Something similar happened in Brazil, where the Bovespa fell 2.2 percent a year, in dollars, from 2019 through 2022, during the regime of Jair Bolsonaro, and recovered most of the loss in the first few weeks of Lula’s, (who, by the way, presided in the 2000s over average dollar gains of 40 percent per year for 8 years. Even including vast losses under his successor, Dilma Rousseff, the market returned over 13 percent a year on average over their combined 13+ years in government).
The Mexican Bolsa gained over 40 percent in just over four years under AMLO, about as much as it lost under his right-wing predecessor Enrique Peña Nieto, and roughly the same as it gained in the six years under rightist Felipe Calderón.
In Chile, the stock market surged during the two terms of President Michelle Bachelet, of the left, and sank during the governments of the right-winger Sebastián Piñera, who alternated with her from 2006 through 2022.
Of course, the performance of the stock market is influenced by many things — commodity prices, international interest rates, what have you — that have nothing to do with who may be running the country at the time. Perhaps the right has suffered spectacularly bad luck. The left was, for sure, in power at the right time — when China was buying South American raw materials at scale.

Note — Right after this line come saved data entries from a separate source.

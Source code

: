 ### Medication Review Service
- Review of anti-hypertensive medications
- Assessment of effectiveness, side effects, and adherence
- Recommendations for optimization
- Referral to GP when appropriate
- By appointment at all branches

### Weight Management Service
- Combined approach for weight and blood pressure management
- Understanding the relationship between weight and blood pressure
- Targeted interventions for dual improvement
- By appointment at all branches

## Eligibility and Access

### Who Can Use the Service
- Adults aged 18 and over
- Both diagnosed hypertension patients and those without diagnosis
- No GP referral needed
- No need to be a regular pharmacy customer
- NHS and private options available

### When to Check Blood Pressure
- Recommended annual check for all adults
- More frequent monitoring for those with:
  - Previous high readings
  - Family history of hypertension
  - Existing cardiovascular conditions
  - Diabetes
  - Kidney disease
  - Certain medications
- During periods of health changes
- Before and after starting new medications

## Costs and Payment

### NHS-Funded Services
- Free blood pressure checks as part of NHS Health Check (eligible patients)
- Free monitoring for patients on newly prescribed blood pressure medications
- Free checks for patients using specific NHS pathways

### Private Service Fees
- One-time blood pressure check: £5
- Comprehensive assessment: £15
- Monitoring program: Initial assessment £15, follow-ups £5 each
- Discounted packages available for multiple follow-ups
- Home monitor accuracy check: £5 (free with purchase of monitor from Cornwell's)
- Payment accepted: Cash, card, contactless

But the masters of global finance would do well to consider how the causes of the left — battling poverty and inequality, investing in public education and social services like housing for the poor — ultimately improve societies in a way that can enhance their stability, productive capacity and purchasing power, the kind of things that power economies and drive stock prices up.
The forces of the right that ruled Latin American countries during long periods since the 1980s — sometimes alternating with the left as in Chile, Brazil and Argentina, sometimes uninterrupted as in Mexico, which they ran from the late 1980s through 2018 — failed to build stable, successful economies that Wall Street could bet on consistently.
One of the reasons was their failure to build the kind of social safety net that underpins most successful economies. The pro-market right embraced NAFTA as Mexico’s ticket into the first world. It ignored that Mexico was entering that engagement with the modern economy with half of its labour force in the informal sector, lacking access to even a meagre pension, health insurance or unemployment insurance.
Across the region, the right’s enthusiasm for the so-called Washington Consensus, which called for balanced fiscal accounts, orthodox monetary policy, privatising state-owned enterprises and reducing barriers to trade and foreign capital, contrasted with its lack of interest in the vast concentration of income in a tiny plutocracy, which made Latin America the most unequal region in the world.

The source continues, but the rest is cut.